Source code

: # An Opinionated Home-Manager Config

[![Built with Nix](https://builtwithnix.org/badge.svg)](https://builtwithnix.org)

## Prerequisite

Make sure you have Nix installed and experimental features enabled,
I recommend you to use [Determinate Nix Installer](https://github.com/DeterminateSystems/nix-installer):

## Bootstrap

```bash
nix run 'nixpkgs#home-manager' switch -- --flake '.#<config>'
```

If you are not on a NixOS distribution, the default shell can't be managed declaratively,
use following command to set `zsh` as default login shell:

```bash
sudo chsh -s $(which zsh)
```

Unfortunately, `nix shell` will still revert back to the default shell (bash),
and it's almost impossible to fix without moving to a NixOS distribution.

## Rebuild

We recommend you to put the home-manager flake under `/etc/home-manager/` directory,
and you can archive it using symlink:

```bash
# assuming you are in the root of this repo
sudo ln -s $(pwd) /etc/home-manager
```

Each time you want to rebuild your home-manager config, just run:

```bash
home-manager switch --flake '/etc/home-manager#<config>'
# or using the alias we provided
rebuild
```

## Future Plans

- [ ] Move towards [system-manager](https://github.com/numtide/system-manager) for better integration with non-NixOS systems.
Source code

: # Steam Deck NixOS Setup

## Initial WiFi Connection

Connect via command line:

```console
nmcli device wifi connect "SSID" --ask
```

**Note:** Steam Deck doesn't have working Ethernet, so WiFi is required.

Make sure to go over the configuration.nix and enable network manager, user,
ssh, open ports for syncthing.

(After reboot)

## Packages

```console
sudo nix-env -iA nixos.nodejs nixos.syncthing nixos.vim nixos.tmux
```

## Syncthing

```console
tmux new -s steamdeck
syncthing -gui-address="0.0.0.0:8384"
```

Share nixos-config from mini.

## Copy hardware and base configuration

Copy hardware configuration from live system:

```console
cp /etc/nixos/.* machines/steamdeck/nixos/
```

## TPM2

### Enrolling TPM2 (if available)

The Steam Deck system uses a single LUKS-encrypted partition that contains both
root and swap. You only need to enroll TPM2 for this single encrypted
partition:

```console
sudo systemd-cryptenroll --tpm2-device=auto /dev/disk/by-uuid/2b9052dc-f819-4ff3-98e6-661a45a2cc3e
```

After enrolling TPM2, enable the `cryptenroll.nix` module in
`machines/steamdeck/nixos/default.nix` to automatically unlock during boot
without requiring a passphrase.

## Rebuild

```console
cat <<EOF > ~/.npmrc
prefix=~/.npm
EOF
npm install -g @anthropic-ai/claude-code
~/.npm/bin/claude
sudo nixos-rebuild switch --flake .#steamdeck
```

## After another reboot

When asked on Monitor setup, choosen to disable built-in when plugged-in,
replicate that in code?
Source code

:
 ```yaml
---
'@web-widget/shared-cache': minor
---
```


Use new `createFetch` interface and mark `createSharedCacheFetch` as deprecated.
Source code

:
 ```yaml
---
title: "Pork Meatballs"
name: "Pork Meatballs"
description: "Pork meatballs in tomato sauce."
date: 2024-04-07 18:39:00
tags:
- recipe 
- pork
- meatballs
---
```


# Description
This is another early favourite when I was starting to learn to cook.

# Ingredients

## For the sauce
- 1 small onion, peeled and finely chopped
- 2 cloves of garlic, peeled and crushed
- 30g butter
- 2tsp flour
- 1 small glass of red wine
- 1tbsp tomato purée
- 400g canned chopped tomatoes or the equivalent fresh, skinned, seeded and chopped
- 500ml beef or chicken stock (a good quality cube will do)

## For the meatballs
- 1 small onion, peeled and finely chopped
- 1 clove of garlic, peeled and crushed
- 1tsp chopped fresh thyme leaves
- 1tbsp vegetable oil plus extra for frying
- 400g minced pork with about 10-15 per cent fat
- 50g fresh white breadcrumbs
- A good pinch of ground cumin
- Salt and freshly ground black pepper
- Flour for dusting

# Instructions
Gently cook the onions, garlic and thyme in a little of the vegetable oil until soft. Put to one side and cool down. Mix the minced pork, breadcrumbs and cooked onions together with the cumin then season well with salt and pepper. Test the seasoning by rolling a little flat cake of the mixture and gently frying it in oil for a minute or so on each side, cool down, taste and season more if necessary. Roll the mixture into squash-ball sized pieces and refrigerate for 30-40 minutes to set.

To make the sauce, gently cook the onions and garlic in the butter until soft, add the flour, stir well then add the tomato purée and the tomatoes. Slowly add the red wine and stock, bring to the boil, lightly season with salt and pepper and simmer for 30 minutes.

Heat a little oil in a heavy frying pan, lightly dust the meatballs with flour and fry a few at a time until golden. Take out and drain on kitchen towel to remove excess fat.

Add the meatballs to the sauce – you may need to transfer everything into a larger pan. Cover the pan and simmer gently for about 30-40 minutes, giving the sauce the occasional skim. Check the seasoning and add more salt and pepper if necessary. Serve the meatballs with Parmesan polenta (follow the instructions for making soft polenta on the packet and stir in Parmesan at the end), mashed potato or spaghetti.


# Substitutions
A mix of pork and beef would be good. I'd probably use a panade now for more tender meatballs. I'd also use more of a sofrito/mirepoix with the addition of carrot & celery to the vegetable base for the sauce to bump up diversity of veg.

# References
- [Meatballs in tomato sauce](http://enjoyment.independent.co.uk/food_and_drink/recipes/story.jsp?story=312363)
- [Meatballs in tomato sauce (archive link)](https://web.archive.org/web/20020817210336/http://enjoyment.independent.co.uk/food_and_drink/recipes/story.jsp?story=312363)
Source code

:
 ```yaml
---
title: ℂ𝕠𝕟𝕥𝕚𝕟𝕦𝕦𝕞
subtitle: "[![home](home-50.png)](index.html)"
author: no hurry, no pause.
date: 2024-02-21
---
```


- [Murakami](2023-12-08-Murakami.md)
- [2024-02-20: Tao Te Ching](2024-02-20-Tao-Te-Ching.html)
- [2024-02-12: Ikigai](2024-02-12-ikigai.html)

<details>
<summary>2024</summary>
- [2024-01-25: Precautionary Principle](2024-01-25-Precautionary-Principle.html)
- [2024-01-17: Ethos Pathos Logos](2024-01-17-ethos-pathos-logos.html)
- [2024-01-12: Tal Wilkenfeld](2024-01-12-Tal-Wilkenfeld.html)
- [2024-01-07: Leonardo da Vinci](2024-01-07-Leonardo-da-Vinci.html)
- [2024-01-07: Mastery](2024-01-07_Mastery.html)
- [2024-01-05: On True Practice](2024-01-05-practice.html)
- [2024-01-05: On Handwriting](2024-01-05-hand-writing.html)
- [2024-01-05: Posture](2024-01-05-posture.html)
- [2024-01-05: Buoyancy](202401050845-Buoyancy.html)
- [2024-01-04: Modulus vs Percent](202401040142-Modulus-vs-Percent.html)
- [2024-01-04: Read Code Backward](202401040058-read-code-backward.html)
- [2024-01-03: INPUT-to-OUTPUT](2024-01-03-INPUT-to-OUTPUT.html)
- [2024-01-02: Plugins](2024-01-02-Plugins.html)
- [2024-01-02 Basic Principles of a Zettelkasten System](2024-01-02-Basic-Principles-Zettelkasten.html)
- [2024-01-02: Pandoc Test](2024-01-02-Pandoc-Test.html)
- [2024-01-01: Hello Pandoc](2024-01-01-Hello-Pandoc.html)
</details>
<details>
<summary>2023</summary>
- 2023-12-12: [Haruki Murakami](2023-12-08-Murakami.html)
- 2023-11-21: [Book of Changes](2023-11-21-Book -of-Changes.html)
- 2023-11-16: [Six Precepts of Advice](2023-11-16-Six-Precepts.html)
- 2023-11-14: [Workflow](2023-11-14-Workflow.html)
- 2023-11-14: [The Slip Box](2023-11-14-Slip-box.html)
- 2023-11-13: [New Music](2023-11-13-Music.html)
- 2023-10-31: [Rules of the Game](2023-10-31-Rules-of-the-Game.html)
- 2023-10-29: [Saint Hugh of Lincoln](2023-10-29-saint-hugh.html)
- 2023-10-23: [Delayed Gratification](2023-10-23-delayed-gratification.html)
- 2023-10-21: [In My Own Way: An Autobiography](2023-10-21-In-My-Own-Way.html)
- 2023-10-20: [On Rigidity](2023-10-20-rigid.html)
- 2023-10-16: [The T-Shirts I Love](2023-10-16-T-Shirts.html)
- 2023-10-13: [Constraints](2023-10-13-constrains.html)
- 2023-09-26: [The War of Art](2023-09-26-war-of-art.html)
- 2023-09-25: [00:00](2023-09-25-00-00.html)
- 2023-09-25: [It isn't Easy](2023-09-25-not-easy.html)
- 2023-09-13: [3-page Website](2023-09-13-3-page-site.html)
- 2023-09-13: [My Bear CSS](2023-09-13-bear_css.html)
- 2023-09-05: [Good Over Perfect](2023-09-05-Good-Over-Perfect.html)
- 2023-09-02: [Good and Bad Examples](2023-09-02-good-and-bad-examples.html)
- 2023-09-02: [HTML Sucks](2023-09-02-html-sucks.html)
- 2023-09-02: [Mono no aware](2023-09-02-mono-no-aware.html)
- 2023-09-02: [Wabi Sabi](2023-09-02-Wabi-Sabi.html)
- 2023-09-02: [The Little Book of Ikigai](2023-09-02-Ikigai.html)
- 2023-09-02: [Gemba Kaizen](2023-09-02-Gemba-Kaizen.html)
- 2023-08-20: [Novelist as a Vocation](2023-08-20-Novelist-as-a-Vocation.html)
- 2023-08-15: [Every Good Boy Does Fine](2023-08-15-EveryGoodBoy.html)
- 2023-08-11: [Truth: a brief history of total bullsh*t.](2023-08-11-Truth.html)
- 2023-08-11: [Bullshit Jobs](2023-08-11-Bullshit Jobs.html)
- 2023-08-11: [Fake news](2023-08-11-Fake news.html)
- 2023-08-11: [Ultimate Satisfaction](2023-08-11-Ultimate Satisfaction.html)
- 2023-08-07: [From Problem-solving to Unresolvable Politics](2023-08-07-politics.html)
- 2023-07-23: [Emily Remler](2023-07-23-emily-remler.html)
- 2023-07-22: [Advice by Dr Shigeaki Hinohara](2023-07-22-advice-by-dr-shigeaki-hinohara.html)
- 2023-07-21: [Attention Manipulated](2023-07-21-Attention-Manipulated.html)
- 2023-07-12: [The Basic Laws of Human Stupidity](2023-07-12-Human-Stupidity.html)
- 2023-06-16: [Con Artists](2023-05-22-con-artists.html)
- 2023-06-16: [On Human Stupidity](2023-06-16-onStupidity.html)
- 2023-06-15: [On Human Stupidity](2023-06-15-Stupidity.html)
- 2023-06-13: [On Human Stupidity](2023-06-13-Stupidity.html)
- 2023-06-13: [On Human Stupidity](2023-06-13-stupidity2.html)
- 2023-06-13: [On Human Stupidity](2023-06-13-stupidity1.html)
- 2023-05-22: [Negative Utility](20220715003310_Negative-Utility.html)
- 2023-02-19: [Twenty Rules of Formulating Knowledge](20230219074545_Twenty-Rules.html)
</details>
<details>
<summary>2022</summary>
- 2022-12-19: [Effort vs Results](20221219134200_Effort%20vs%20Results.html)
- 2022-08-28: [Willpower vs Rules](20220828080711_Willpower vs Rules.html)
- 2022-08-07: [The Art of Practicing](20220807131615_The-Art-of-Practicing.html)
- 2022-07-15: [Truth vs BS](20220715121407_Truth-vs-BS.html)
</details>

What you have to do:
From the listing above, how many lines contain the word "independent"? Give only the number.

Answer:
2